_What to work on_.
Of all the lines below, output only those starting at the one with "[default to null] |" and ending at the one with "# Introduction", both ends included, exactly as written.

[Dataset records]
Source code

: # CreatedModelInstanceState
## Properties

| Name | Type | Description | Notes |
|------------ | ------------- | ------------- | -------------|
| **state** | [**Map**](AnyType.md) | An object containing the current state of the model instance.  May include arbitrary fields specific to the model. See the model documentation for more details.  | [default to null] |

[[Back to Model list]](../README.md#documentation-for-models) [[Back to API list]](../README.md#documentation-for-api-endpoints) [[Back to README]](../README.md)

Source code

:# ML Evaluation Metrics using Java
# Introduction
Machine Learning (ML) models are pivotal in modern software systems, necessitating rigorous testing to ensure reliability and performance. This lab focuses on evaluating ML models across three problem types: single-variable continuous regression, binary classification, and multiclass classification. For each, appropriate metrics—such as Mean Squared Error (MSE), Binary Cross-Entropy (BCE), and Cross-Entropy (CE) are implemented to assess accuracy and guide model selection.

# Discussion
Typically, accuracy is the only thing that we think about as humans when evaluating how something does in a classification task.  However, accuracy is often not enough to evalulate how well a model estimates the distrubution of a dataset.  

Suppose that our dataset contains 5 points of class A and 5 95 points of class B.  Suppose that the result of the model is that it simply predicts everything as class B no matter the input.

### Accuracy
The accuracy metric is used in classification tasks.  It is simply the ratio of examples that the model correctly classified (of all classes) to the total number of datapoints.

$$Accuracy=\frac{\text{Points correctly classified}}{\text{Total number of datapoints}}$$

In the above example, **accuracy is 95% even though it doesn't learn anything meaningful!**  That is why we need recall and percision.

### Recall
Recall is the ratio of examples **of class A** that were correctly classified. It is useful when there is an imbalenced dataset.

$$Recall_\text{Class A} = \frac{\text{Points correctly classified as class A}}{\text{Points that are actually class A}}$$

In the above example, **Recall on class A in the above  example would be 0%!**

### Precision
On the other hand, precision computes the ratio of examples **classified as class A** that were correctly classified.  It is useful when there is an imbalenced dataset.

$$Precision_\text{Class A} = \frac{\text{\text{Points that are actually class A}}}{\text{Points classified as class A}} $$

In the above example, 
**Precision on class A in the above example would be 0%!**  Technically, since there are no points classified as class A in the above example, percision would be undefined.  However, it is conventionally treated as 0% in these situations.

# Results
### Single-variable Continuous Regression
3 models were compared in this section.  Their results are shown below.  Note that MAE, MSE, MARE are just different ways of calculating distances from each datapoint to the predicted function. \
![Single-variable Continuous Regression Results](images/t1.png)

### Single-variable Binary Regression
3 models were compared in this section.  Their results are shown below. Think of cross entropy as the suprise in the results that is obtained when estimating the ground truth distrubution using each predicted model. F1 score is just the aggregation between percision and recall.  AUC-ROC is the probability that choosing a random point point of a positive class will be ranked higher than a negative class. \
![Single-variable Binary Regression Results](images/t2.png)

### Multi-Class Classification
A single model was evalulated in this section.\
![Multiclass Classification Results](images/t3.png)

_Exercise output_.
| **state** | [**Map**](AnyType.md) | An object containing the current state of the model instance.  May include arbitrary fields specific to the model. See the model documentation for more details.  | [default to null] |

[[Back to Model list]](../README.md#documentation-for-models) [[Back to API list]](../README.md#documentation-for-api-endpoints) [[Back to README]](../README.md)

Source code

:# ML Evaluation Metrics using Java
# Introduction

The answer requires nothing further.